Imagine esses dois meninos cometendo o mesmo crime: pelo estereótipo, qual deles você acha que vai preso? |
E
o papo agora é redução da maioridade penal.
Antes
de mais nada, quero deixar bem claro que sou a favor de sanções a qualquer
pessoa que tendo discernimento de seus atos comete um delito. Mas é claro que o
processo punitivo não deve ser um fim em si mesmo, mas uma medida de reeducação
independente da idade da pessoa que a sofrerá.
O
que eu quero dizer com isso? Que não adianta reduzir a maioridade penal para
16, 14, 12 ou até para 6 meses de idade se a punição tiver apenas a intenção de
tirar de circulação o delinquente. Discutir a queda da maioridade penal de 18
anos para outra idade sem pensar em uma política que possa oferecer
oportunidades é praticamente a mesma lógica da palmatória que existia nas
escolas e todo mundo atualmente considera hediondo, a de punir deliberadamente porque tem que punir. Nesse sentido, a política
de dizimação da pobreza praticada todos os dias pela polícia corrupta e pelas
milícias já cumpre muito bem esse papel que querem transferir para o Estado, o
de “acabar de todas as formas com a lixaria que é o traficantezinho da favela”.
Querer
reduzir a maioridade penal sem pensar em uma política de reeducação que ofereça possibilidades do adolescente infrator mudar as perspectivas de sua própria
vida é uma forma demasiada cruel de aumentar ainda mais o apartheid social que existe entre ricos e pobres em nosso país. Ou
alguém duvida que só os filhos de pobres favelados que virão parar nas cadeias?
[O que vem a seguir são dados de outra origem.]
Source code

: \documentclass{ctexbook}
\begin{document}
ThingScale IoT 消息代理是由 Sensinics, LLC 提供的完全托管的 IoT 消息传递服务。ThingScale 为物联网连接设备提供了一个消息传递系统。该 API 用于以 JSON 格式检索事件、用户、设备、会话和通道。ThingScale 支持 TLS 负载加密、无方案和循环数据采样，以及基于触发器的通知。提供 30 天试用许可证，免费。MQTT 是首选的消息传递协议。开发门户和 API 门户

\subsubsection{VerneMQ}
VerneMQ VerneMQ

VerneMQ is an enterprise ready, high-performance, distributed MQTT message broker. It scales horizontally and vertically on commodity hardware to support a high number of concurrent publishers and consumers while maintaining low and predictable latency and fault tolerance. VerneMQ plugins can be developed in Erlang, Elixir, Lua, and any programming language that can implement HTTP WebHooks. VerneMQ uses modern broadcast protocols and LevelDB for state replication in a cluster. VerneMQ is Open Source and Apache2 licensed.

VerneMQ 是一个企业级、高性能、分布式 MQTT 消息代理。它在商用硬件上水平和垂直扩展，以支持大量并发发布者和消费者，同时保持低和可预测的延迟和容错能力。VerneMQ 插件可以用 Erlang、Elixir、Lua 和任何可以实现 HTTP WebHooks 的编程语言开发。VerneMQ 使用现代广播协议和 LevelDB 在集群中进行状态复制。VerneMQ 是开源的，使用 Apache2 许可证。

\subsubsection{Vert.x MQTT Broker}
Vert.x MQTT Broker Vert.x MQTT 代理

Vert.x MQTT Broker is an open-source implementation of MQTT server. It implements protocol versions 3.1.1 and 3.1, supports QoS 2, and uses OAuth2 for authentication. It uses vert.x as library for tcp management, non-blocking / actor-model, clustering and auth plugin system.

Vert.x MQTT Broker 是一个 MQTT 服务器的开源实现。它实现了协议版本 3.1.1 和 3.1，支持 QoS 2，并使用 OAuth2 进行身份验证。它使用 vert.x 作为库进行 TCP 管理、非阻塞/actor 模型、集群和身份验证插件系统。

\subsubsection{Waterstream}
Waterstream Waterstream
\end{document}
Digo isso porque os filhos da classe média/alta continuarão sendo protegidos
pelos pais omissos que no lugar de impor limites jogam suas responsabilidades
nas mãos das escolas que no lugar de oferecer possibilidades sociológicas e filosóficas
de conhecer e debater aquilo que nos cerca recebe o papel de doutrinar
socialmente o indivíduo. Papel este que não deve ser da instituição de ensino e
sim dos pais.
Mas
seguindo com o raciocínio: podemos sim pensar em discutir idade para a maioridade
penal. Mas por que não discutir antes formas de promover a igualdade de
oportunidades entre ricos e pobres? Que tal colocarmos como prioridade a
discussão de um novo modelo de educação de qualidade, onde o filho do favelado
terá a mesma oportunidade de estudar, aprender uma profissão, se formar e poder
viver dignamente? Por que não discutirmos infraestrutura, para que o filho do
pobre possa morar, trabalhar e ganhar um salário que dê para suprir as
necessidades básicas como manda a Constituição e a Declaração Universal dos
Direitos do Homem? Afinal de contas, aspectos comuns ao pobre como ter que conviver
diariamente com lixo, acordar às 5 da manhã para andar como sardinha em lata nos
transportes públicos, ver sua liberdade cerceada pelo poder financeiro, e muitos outros não são levados em consideração quando estamos discutindo as leis brasileiras... Por que
a discussão tem que começar de forma rasa, só pensando em punir os ladrões que
roubam um iPhone no sinal ou o traficante mirim que “coloca a vida dos
meninos de bem do asfalto no lixo”, só levando em consideração o que a classe
média perde com o pobre delinquente?
Outra
coisa a ser discutida: Por que a punição deve ser jogar o adolescente pra
apodrecer na cadeia? Que tal pensarmos na mudança profunda das leis, com uma
revisão completa da Introdução às Normas do Direito Brasileiro, do Código Penal,
da Lei de Execuções Penais? Não seria muito mais efetivo que a pena para um
roubo de um adolescente fosse “detenção
socioeducativa com obrigatoriedade de ensino básico, profissional e prática cultural-artístico-esportiva,
estendendo-se até o infrator obter formação de Ensino Médio e diploma
profissional para inserção imediata no mercado de trabalho, independente de
idade”. Se o atual modelo, que o Estado diz que é “reeducativo”, serve como
fábrica de criminosos, a culpa é do menor apreendido ou do poder constituído
que não regenera ninguém, nem adolescentes nem adultos?
Enquanto
não houver uma discussão sobre o modelo de sociedade atual, qualquer tentativa
de garantir a segurança pública será uma cortina de fumaça no meio de um
cenário caótico que é a diferença gritante entre quem tem muito e quem não tem
nada no Brasil. E da forma que a redução da maioridade penal está sendo
defendida, só servirá para manter o atual quadro de porrada no bandidinho mirim
filho do pobre, que já toma tapa na cara da polícia na favela e muitas vezes só
enxerga ter como caminho a disputa do monopólio da força com o poder público.
Fica
aí o debate. Abraços!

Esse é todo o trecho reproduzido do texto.